DIRECTIONS FOR THIS TASK: Nothing past the line containing "K(dr) + \delta_T (dr), \\" belongs in the output. Copy exactly every line of the data below from the first up to and including it.

━━━━━ PROVIDED ENTRIES ━━━━━

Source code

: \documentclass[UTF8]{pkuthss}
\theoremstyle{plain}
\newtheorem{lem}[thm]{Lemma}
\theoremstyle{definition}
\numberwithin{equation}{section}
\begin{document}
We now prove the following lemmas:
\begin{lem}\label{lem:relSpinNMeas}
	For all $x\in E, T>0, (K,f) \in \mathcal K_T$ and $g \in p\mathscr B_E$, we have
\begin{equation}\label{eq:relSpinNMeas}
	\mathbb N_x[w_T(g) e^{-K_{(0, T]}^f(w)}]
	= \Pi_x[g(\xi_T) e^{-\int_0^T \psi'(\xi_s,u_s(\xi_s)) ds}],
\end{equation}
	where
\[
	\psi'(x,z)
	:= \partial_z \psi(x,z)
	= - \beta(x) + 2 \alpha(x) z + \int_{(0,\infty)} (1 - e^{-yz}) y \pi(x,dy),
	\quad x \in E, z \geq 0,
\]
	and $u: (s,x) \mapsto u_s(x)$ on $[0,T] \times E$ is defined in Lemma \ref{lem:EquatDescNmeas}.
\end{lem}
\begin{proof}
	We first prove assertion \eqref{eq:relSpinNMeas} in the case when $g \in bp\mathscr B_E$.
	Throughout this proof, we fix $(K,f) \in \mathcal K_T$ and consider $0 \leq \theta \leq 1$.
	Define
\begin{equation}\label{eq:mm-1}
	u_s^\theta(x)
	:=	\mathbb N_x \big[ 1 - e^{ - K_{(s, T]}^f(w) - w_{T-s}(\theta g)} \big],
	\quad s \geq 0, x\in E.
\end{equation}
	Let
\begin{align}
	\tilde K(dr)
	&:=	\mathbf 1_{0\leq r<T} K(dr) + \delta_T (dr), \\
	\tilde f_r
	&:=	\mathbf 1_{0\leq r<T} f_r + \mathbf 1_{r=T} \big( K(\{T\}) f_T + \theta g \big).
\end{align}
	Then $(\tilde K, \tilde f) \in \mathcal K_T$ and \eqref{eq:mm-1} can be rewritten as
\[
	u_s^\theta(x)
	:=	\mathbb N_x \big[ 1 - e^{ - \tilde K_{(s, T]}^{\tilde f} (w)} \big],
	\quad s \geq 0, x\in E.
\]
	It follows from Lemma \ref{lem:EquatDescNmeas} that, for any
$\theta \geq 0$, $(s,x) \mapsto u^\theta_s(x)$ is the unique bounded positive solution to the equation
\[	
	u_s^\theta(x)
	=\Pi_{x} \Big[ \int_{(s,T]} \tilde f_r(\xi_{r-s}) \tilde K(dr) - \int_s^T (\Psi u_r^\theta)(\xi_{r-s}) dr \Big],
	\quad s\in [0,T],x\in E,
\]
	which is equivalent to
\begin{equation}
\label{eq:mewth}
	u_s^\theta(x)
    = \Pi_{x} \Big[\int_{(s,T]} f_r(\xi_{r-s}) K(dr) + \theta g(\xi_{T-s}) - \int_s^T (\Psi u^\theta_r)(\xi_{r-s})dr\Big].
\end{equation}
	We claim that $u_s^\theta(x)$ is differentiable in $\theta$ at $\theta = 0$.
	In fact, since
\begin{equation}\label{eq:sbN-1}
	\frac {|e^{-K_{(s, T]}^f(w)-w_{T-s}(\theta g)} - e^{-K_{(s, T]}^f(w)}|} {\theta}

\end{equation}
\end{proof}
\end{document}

━━━━━

WRITTEN ANSWER:
Source code

: \documentclass[UTF8]{pkuthss}
\theoremstyle{plain}
\newtheorem{lem}[thm]{Lemma}
\theoremstyle{definition}
\numberwithin{equation}{section}
\begin{document}
We now prove the following lemmas:
\begin{lem}\label{lem:relSpinNMeas}
	For all $x\in E, T>0, (K,f) \in \mathcal K_T$ and $g \in p\mathscr B_E$, we have
\begin{equation}\label{eq:relSpinNMeas}
	\mathbb N_x[w_T(g) e^{-K_{(0, T]}^f(w)}]
	= \Pi_x[g(\xi_T) e^{-\int_0^T \psi'(\xi_s,u_s(\xi_s)) ds}],
\end{equation}
	where
\[
	\psi'(x,z)
	:= \partial_z \psi(x,z)
	= - \beta(x) + 2 \alpha(x) z + \int_{(0,\infty)} (1 - e^{-yz}) y \pi(x,dy),
	\quad x \in E, z \geq 0,
\]
	and $u: (s,x) \mapsto u_s(x)$ on $[0,T] \times E$ is defined in Lemma \ref{lem:EquatDescNmeas}.
\end{lem}
\begin{proof}
	We first prove assertion \eqref{eq:relSpinNMeas} in the case when $g \in bp\mathscr B_E$.
	Throughout this proof, we fix $(K,f) \in \mathcal K_T$ and consider $0 \leq \theta \leq 1$.
	Define
\begin{equation}\label{eq:mm-1}
	u_s^\theta(x)
	:=	\mathbb N_x \big[ 1 - e^{ - K_{(s, T]}^f(w) - w_{T-s}(\theta g)} \big],
	\quad s \geq 0, x\in E.
\end{equation}
	Let
\begin{align}
	\tilde K(dr)
	&:=	\mathbf 1_{0\leq r<T} K(dr) + \delta_T (dr), \\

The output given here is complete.